This explanation is clear, structured, and shows the candidate understands why the algorithm works, not just what it does.
Example Interview Dialogue
Interviewer: Given a list of intervals, merge all overlapping ones. What’s your approach?
Candidate: Can I ask a quick question first: is the input sorted by start time, or should I assume it’s unordered?
Interviewer: Assume it’s unordered.
Candidate: Got it. My first move then is to sort by start time. That’s the key. Once sorted, any two overlapping intervals will be adjacent, so I can do a single linear pass. I’ll initialize a result list with the first interval and then iterate through the rest.
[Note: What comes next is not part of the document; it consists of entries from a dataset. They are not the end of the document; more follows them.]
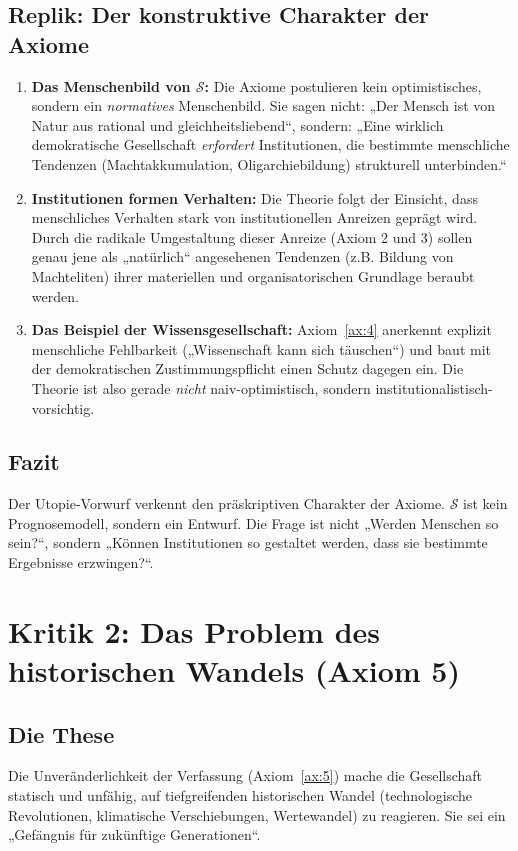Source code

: \subsection{Replik: Der konstruktive Charakter der Axiome}
\begin{enumerate}
    \item \textbf{Das Menschenbild von $\mathcal{S}$:} Die Axiome postulieren kein optimistisches, sondern ein \emph{normatives} Menschenbild. Sie sagen nicht: „Der Mensch ist von Natur aus rational und gleichheitsliebend“, sondern: „Eine wirklich demokratische Gesellschaft \emph{erfordert} Institutionen, die bestimmte menschliche Tendenzen (Machtakkumulation, Oligarchiebildung) strukturell unterbinden.“
    \item \textbf{Institutionen formen Verhalten:} Die Theorie folgt der Einsicht, dass menschliches Verhalten stark von institutionellen Anreizen geprägt wird. Durch die radikale Umgestaltung dieser Anreize (Axiom 2 und 3) sollen genau jene als „natürlich“ angesehenen Tendenzen (z.B. Bildung von Machteliten) ihrer materiellen und organisatorischen Grundlage beraubt werden.
    \item \textbf{Das Beispiel der Wissensgesellschaft:} Axiom~\ref{ax:4} anerkennt explizit menschliche Fehlbarkeit („Wissenschaft kann sich täuschen“) und baut mit der demokratischen Zustimmungspflicht einen Schutz dagegen ein. Die Theorie ist also gerade \emph{nicht} naiv-optimistisch, sondern institutionalistisch-vorsichtig.
\end{enumerate}

\subsection{Fazit}
Der Utopie-Vorwurf verkennt den präskriptiven Charakter der Axiome. $\mathcal{S}$ ist kein Prognosemodell, sondern ein Entwurf. Die Frage ist nicht „Werden Menschen so sein?“, sondern „Können Institutionen so gestaltet werden, dass sie bestimmte Ergebnisse erzwingen?“.

\section{Kritik 2: Das Problem des historischen Wandels (Axiom 5)}

\subsection{Die These}
Die Unveränderlichkeit der Verfassung (Axiom~\ref{ax:5}) mache die Gesellschaft statisch und unfähig, auf tiefgreifenden historischen Wandel (technologische Revolutionen, klimatische Verschiebungen, Wertewandel) zu reagieren. Sie sei ein „Gefängnis für zukünftige Generationen“.

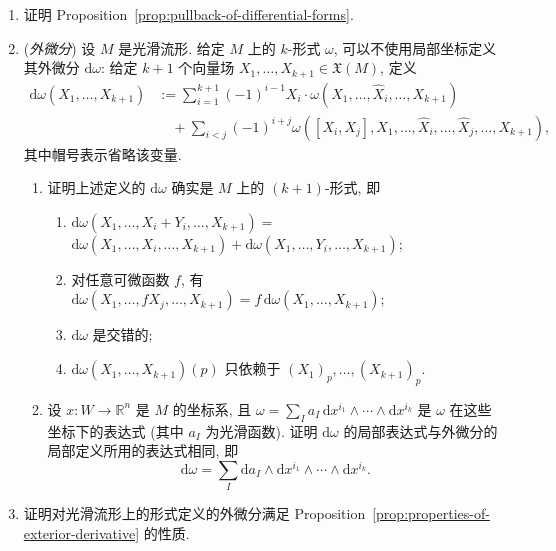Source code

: \begin{RiemannExercise}\label{ex:differential-forms}
\begin{enumerate}[label=(\arabic*),ref=\arabic*,leftmargin=*]
\item\label{ex:prove-pullback-of-differential-forms} 证明 Proposition~\ref{prop:pullback-of-differential-forms}.
\item\label{ex:intrinsic-exterior-derivative} (\emph{外微分}) 设 $M$ 是光滑流形. 给定 $M$ 上的 $k$-形式 $\omega$, 可以不使用局部坐标定义其外微分 $\mathrm{d}\omega$: 给定 $k+1$ 个向量场 $X_1,\ldots,X_{k+1}\in\mathfrak{X}(M)$, 定义
\begin{align*}
  \mathrm{d}\omega(X_1,\ldots,X_{k+1})
  &:=\sum_{i=1}^{k+1}(-1)^{i-1}X_i\cdot\omega(X_1,\ldots,\widehat X_i,\ldots,X_{k+1})\\
  &\quad+\sum_{i<j}(-1)^{i+j}\omega([X_i,X_j],X_1,\ldots,\widehat X_i,\ldots,\widehat X_j,\ldots,X_{k+1}),
\end{align*}
其中帽号表示省略该变量.
\begin{enumerate}[label=(\alph*),leftmargin=*]
\item 证明上述定义的 $\mathrm{d}\omega$ 确实是 $M$ 上的 $(k+1)$-形式, 即
\begin{enumerate}[label=(\roman*),leftmargin=*]
\item $\mathrm{d}\omega(X_1,\ldots,X_i+Y_i,\ldots,X_{k+1})={}$\\
$\mathrm{d}\omega(X_1,\ldots,X_i,\ldots,X_{k+1})+\mathrm{d}\omega(X_1,\ldots,Y_i,\ldots,X_{k+1})$;
\item 对任意可微函数 $f$, 有 $\mathrm{d}\omega(X_1,\ldots,fX_j,\ldots,X_{k+1})=f\,\mathrm{d}\omega(X_1,\ldots,X_{k+1})$;
\item $\mathrm{d}\omega$ 是交错的;
\item $\mathrm{d}\omega(X_1,\ldots,X_{k+1})(p)$ 只依赖于 $(X_1)_p,\ldots,(X_{k+1})_p$.
\end{enumerate}
\item 设 $x:W\to\mathbb{R}^n$ 是 $M$ 的坐标系, 且 $\omega=\sum_Ia_I\,\mathrm{d}x^{i_1}\wedge\cdots\wedge\mathrm{d}x^{i_k}$ 是 $\omega$ 在这些坐标下的表达式 (其中 $a_I$ 为光滑函数). 证明 $\mathrm{d}\omega$ 的局部表达式与外微分的局部定义所用的表达式相同, 即
\[
  \mathrm{d}\omega=\sum_I\mathrm{d}a_I\wedge\mathrm{d}x^{i_1}\wedge\cdots\wedge\mathrm{d}x^{i_k}.
\]
\end{enumerate}
\item\label{ex:properties-of-exterior-derivative-on-manifolds} 证明对光滑流形上的形式定义的外微分满足 Proposition~\ref{prop:properties-of-exterior-derivative} 的性质.

\end{enumerate}
\end{RiemannExercise}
For each interval, if its start is less than or equal to the end of the last result interval, I merge by taking the max of the two endpoints. Otherwise, I push it as a new entry.
Interviewer: What’s your time complexity?
Candidate: O(n log n) for sorting, O(n) for the pass, so O(n log n) overall. Space is O(n) for the output.
Interviewer: What if two intervals share an endpoint — say [1,3] and [3,5]?
Candidate: Good edge case. Since 3 <= 3, my condition current[0] <= last[1] catches that and merges them into [1,5]. That matches the expected behavior.
Related Problems to Practice
Once you’re comfortable with the Merge Intervals explanation and solution, challenge yourself with these problems in the same “intervals” pattern category:
- Insert Interval (LeetCode 57). Insert a new interval into a sorted, non-overlapping list and merge as needed.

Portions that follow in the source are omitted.